To begin with, the way the question is posed in a somewhat unclear fashion. From an elementary point of view, one may say that $X^{1/3}$ is not a polynomial because polynomials are different sort of expressions.
Maybe the question is whether the function $X\mapsto f(X)=X^{1/3}$ is polynomial in the sense that there is a polynomial $P(X)$ such that $f(x)=P(x)$. There's a number of ways to prove this false, like the fact--borrowing from Joel Cohen's answer--that polynomial functions admit derivatives continuous everywhere, which is not the case for the function $f(X)$.
In my opinion the correct way to rephrase the question is whether there may be a polynomial $P(X)$ such that $ P(X)^3=X. $ This is impossible by considering degrees: the degree of the left hand polynomial is a multiple of $3$ whereas the degree of $X$ is $1$, not a multiple of $3$.

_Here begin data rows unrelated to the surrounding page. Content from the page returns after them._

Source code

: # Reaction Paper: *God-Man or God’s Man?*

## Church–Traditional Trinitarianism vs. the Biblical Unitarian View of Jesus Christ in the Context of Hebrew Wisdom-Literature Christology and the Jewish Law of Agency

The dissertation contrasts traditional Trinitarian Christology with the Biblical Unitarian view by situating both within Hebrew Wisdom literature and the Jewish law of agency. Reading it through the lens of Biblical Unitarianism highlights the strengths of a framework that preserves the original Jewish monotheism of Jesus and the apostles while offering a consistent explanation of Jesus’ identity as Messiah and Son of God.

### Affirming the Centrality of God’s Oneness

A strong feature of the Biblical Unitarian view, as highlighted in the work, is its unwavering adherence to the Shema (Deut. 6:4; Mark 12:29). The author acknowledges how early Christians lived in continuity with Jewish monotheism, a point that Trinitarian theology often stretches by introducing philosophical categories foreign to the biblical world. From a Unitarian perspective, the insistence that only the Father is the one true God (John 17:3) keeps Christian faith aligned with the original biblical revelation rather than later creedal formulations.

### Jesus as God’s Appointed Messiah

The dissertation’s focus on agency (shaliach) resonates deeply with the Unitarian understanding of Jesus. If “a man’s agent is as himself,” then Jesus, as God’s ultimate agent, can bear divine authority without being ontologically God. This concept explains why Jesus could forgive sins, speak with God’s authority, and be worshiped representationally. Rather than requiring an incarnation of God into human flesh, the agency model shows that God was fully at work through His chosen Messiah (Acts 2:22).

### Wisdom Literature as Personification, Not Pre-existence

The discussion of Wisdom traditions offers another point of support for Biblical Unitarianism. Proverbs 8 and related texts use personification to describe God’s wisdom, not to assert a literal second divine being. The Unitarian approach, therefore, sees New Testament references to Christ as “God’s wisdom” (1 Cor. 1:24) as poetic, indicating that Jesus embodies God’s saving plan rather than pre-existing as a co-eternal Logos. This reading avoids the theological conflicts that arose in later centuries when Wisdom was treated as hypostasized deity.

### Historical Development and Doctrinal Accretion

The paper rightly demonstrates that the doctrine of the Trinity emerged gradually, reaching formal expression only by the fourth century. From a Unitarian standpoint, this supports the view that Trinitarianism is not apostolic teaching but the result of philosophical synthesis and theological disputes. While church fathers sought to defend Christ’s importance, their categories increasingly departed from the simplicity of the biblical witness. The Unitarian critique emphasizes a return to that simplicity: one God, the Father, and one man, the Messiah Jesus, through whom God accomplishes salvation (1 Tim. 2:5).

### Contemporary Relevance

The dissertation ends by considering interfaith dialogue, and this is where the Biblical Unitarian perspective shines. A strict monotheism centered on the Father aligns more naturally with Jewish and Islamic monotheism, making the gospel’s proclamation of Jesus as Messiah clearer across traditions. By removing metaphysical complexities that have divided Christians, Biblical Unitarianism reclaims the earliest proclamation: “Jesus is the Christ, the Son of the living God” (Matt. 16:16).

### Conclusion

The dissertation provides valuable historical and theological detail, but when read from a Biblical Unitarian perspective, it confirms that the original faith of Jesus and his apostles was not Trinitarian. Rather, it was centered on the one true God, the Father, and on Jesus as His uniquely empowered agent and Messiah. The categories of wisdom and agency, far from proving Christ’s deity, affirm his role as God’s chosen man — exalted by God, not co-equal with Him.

Yet, we learn from algebra courses that one may consider polynomials with coefficients in more general algebraic structures (commutative rings). If the coefficient ring is a domain, in particular a field, the very same degree argument applies. But in more exotic situations the degree argument is not sufficient, like the example $ (1+2X)^2=1\qquad\text{in $(\Bbb Z/4\Bbb Z)[X]$} $ shows. Thus, a different sort of argument is required. But I stop here since I believe that this is actually beyond the scopes of the question.